Separate boards for England, Scotland and Wales, which will provide strategic leadership and support for pharmacy practice development relevant to each home country, have been proposed by the Royal Pharmaceutical Society’s Devolution Review Group.

These proposals will be put forward for consultation with the membership by the Society’s Council after its meeting in April when a full plan will be drawn up.

The review group has also recommended that the national boards should assist development of Council policy, promote pharmacy’s health contribution, provide advice to government, NHS and health and social care organisations, and support the Society’s branches.

The group’s main recommendations are summarised in the Panel.
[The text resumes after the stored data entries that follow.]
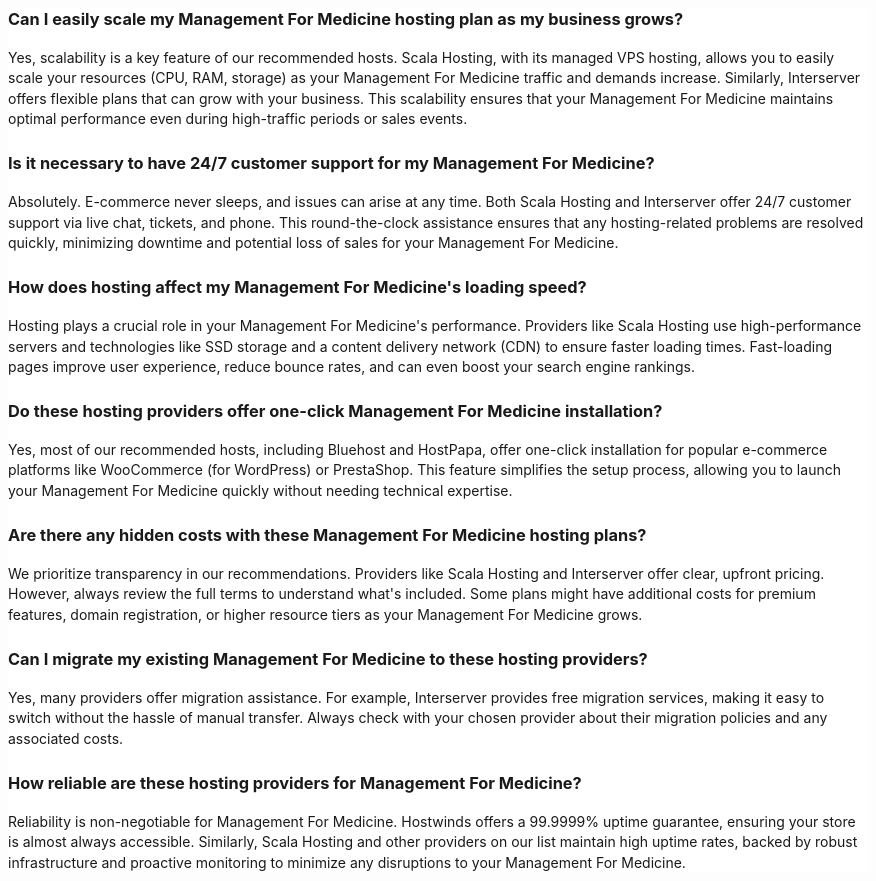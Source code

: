 ### Can I easily scale my Management For Medicine hosting plan as my business grows? 
Yes, scalability is a key feature of our recommended hosts. Scala Hosting, with its managed VPS hosting, allows you to easily scale your resources (CPU, RAM, storage) as your Management For Medicine traffic and demands increase. Similarly, Interserver offers flexible plans that can grow with your business. This scalability ensures that your Management For Medicine maintains optimal performance even during high-traffic periods or sales events.

### Is it necessary to have 24/7 customer support for my Management For Medicine? 
Absolutely. E-commerce never sleeps, and issues can arise at any time. Both Scala Hosting and Interserver offer 24/7 customer support via live chat, tickets, and phone. This round-the-clock assistance ensures that any hosting-related problems are resolved quickly, minimizing downtime and potential loss of sales for your Management For Medicine.

### How does hosting affect my Management For Medicine's loading speed? 
Hosting plays a crucial role in your Management For Medicine's performance. Providers like Scala Hosting use high-performance servers and technologies like SSD storage and a content delivery network (CDN) to ensure faster loading times. Fast-loading pages improve user experience, reduce bounce rates, and can even boost your search engine rankings.

### Do these hosting providers offer one-click Management For Medicine installation? 
Yes, most of our recommended hosts, including Bluehost and HostPapa, offer one-click installation for popular e-commerce platforms like WooCommerce (for WordPress) or PrestaShop. This feature simplifies the setup process, allowing you to launch your Management For Medicine quickly without needing technical expertise.

### Are there any hidden costs with these Management For Medicine hosting plans? 
We prioritize transparency in our recommendations. Providers like Scala Hosting and Interserver offer clear, upfront pricing. However, always review the full terms to understand what's included. Some plans might have additional costs for premium features, domain registration, or higher resource tiers as your Management For Medicine grows.

### Can I migrate my existing Management For Medicine to these hosting providers? 
Yes, many providers offer migration assistance. For example, Interserver provides free migration services, making it easy to switch without the hassle of manual transfer. Always check with your chosen provider about their migration policies and any associated costs.

### How reliable are these hosting providers for Management For Medicine? 
Reliability is non-negotiable for Management For Medicine. Hostwinds offers a 99.9999% uptime guarantee, ensuring your store is almost always accessible. Similarly, Scala Hosting and other providers on our list maintain high uptime rates, backed by robust infrastructure and proactive monitoring to minimize any disruptions to your Management For Medicine.
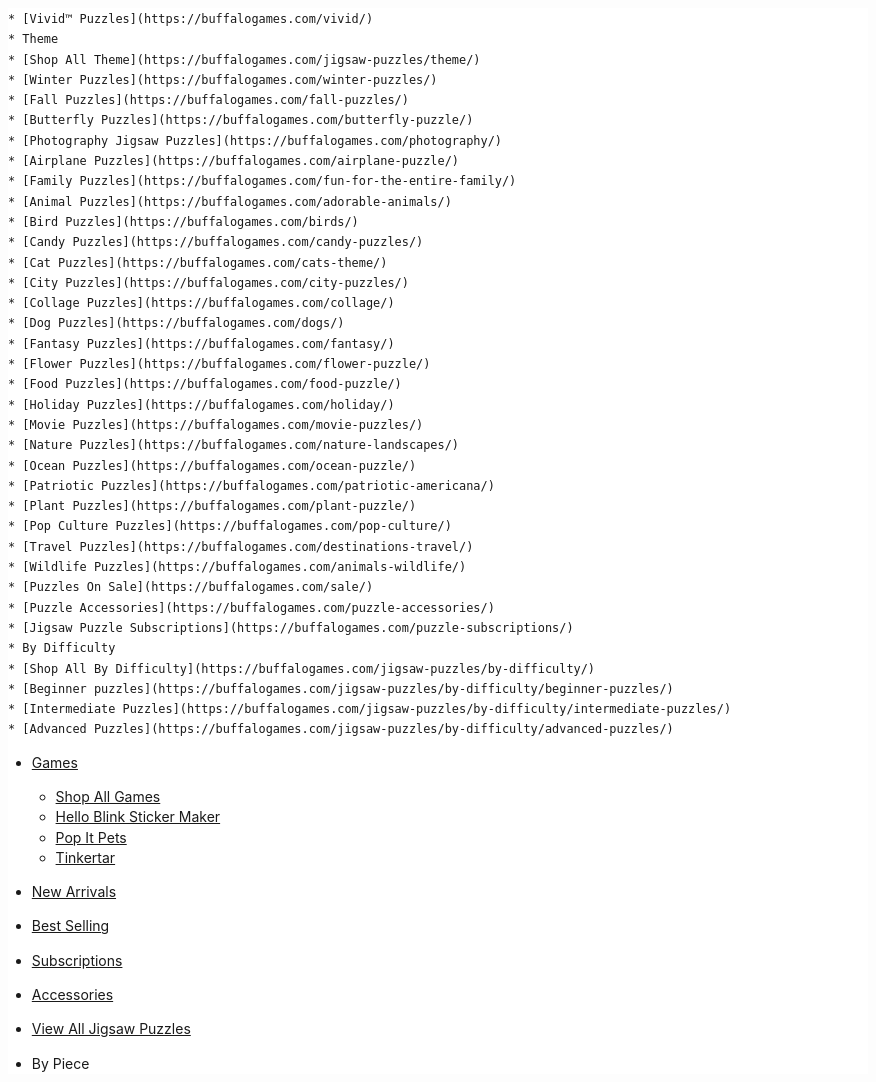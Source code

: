     * [Vivid™ Puzzles](https://buffalogames.com/vivid/)
    * Theme
    * [Shop All Theme](https://buffalogames.com/jigsaw-puzzles/theme/)
    * [Winter Puzzles](https://buffalogames.com/winter-puzzles/)
    * [Fall Puzzles](https://buffalogames.com/fall-puzzles/)
    * [Butterfly Puzzles](https://buffalogames.com/butterfly-puzzle/)
    * [Photography Jigsaw Puzzles](https://buffalogames.com/photography/)
    * [Airplane Puzzles](https://buffalogames.com/airplane-puzzle/)
    * [Family Puzzles](https://buffalogames.com/fun-for-the-entire-family/)
    * [Animal Puzzles](https://buffalogames.com/adorable-animals/)
    * [Bird Puzzles](https://buffalogames.com/birds/)
    * [Candy Puzzles](https://buffalogames.com/candy-puzzles/)
    * [Cat Puzzles](https://buffalogames.com/cats-theme/)
    * [City Puzzles](https://buffalogames.com/city-puzzles/)
    * [Collage Puzzles](https://buffalogames.com/collage/)
    * [Dog Puzzles](https://buffalogames.com/dogs/)
    * [Fantasy Puzzles](https://buffalogames.com/fantasy/)
    * [Flower Puzzles](https://buffalogames.com/flower-puzzle/)
    * [Food Puzzles](https://buffalogames.com/food-puzzle/)
    * [Holiday Puzzles](https://buffalogames.com/holiday/)
    * [Movie Puzzles](https://buffalogames.com/movie-puzzles/)
    * [Nature Puzzles](https://buffalogames.com/nature-landscapes/)
    * [Ocean Puzzles](https://buffalogames.com/ocean-puzzle/)
    * [Patriotic Puzzles](https://buffalogames.com/patriotic-americana/)
    * [Plant Puzzles](https://buffalogames.com/plant-puzzle/)
    * [Pop Culture Puzzles](https://buffalogames.com/pop-culture/)
    * [Travel Puzzles](https://buffalogames.com/destinations-travel/)
    * [Wildlife Puzzles](https://buffalogames.com/animals-wildlife/)
    * [Puzzles On Sale](https://buffalogames.com/sale/)
    * [Puzzle Accessories](https://buffalogames.com/puzzle-accessories/)
    * [Jigsaw Puzzle Subscriptions](https://buffalogames.com/puzzle-subscriptions/)
    * By Difficulty
    * [Shop All By Difficulty](https://buffalogames.com/jigsaw-puzzles/by-difficulty/)
    * [Beginner puzzles](https://buffalogames.com/jigsaw-puzzles/by-difficulty/beginner-puzzles/)
    * [Intermediate Puzzles](https://buffalogames.com/jigsaw-puzzles/by-difficulty/intermediate-puzzles/)
    * [Advanced Puzzles](https://buffalogames.com/jigsaw-puzzles/by-difficulty/advanced-puzzles/)
    
* [Games](https://buffalogames.com/buffalos-games/games/)
    
    * [Shop All Games](https://buffalogames.com/buffalos-games/games/)
    * [Hello Blink Sticker Maker](https://buffalogames.com/games/hello-blink-sticker-maker/)
    * [Pop It Pets](https://buffalogames.com/games/pop-it-pets/)
    * [Tinkertar](https://buffalogames.com/games/tinkertar/)
    
* [New Arrivals](https://buffalogames.com/shop-puzzles/?sort=newest)
* [Best Selling](https://buffalogames.com/shop-puzzles/?sort=bestselling)
* [Subscriptions](https://buffalogames.com/shop-puzzles/puzzle-subscriptions/)
* [Accessories](https://buffalogames.com/puzzle-accessories/)

* [View All Jigsaw Puzzles](https://buffalogames.com/collections/)
* By Piece
    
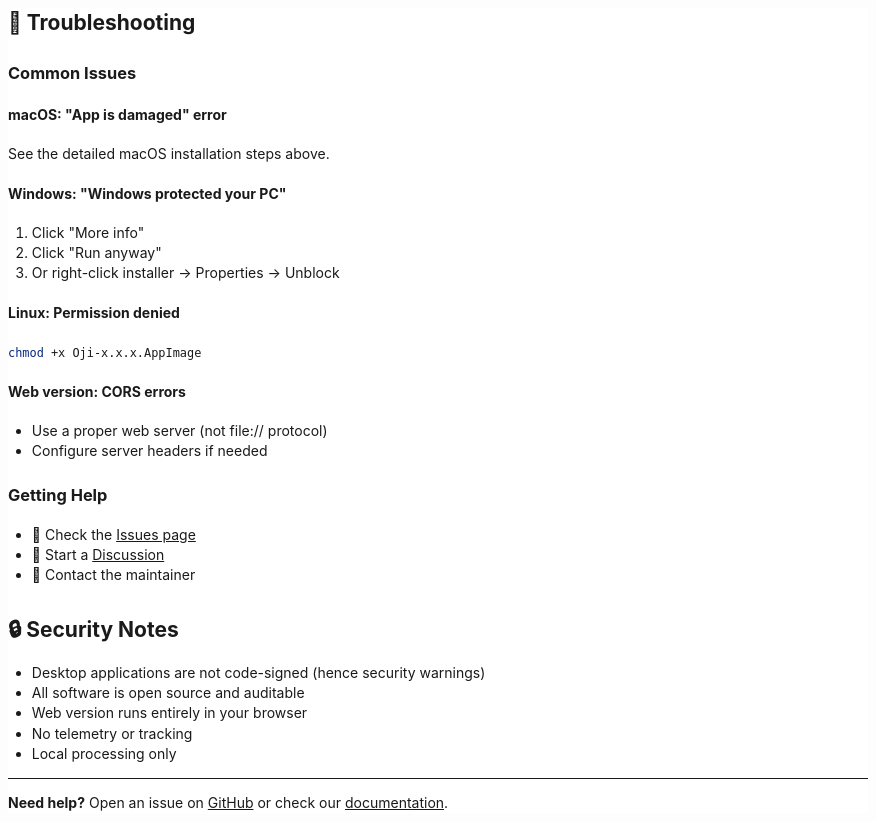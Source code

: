 ## 🔧 Troubleshooting

### Common Issues

#### macOS: "App is damaged" error
See the detailed macOS installation steps above.

#### Windows: "Windows protected your PC"
1. Click "More info"
2. Click "Run anyway"
3. Or right-click installer → Properties → Unblock

#### Linux: Permission denied
```bash
chmod +x Oji-x.x.x.AppImage
```

#### Web version: CORS errors
- Use a proper web server (not file:// protocol)
- Configure server headers if needed

### Getting Help
- 📝 Check the [Issues page](https://github.com/apepkuss/Oji-Assistant/issues)
- 💬 Start a [Discussion](https://github.com/apepkuss/Oji-Assistant/discussions)
- 📧 Contact the maintainer

## 🔒 Security Notes

- Desktop applications are not code-signed (hence security warnings)
- All software is open source and auditable
- Web version runs entirely in your browser
- No telemetry or tracking
- Local processing only

---

**Need help?** Open an issue on [GitHub](https://github.com/apepkuss/Oji-Assistant/issues) or check our [documentation](README.md).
Main recommendations of the devolution review group

· National boards should replace the current Scottish and Welsh executives, along with a new national board for England

· Concordats should be developed between the boards and the Council setting out agreed working relationships

· The Statutory Committee should normally sit in London but be prepared to convene elsewhere for reasons of language, law or public interest

· Undergraduate and preregistration education should remain a GB function with postgraduate education being a joint function with the relevant national board

· European delegations from the Society should include a member from each national board

· To avoid confusion with the Scottish Parliament’s Scottish Executive, the executives should be renamed

· The director of the Society’s Scottish Department and the secretary to the Society’s Welsh Executive should be formal members of the Society’s executive group

The Society’s President, Nicholas Wood, said that the Society needs to work flexibly to provide professional leadership and to meet the needs of the different administrations. “This important report will help us on that path and we are looking forward to further exploring how to implement this vitally important work.”

Council member Douglas Simpson said: “The idea of having a body within the Society to represent pharmacists politically in England is an attractive one.

“Lord Fraser has made it clear that this body would have no regulatory functions and so it should be able to promote pharmacists’ interests without inhibition — always, of course, provided that it did not act against the public interest.

“There are bodies in Scotland and Wales to represent pharmacists, but no body to do the same job in England. This gap needs to be filled and Lord Fraser’s report shows us a way of doing it.”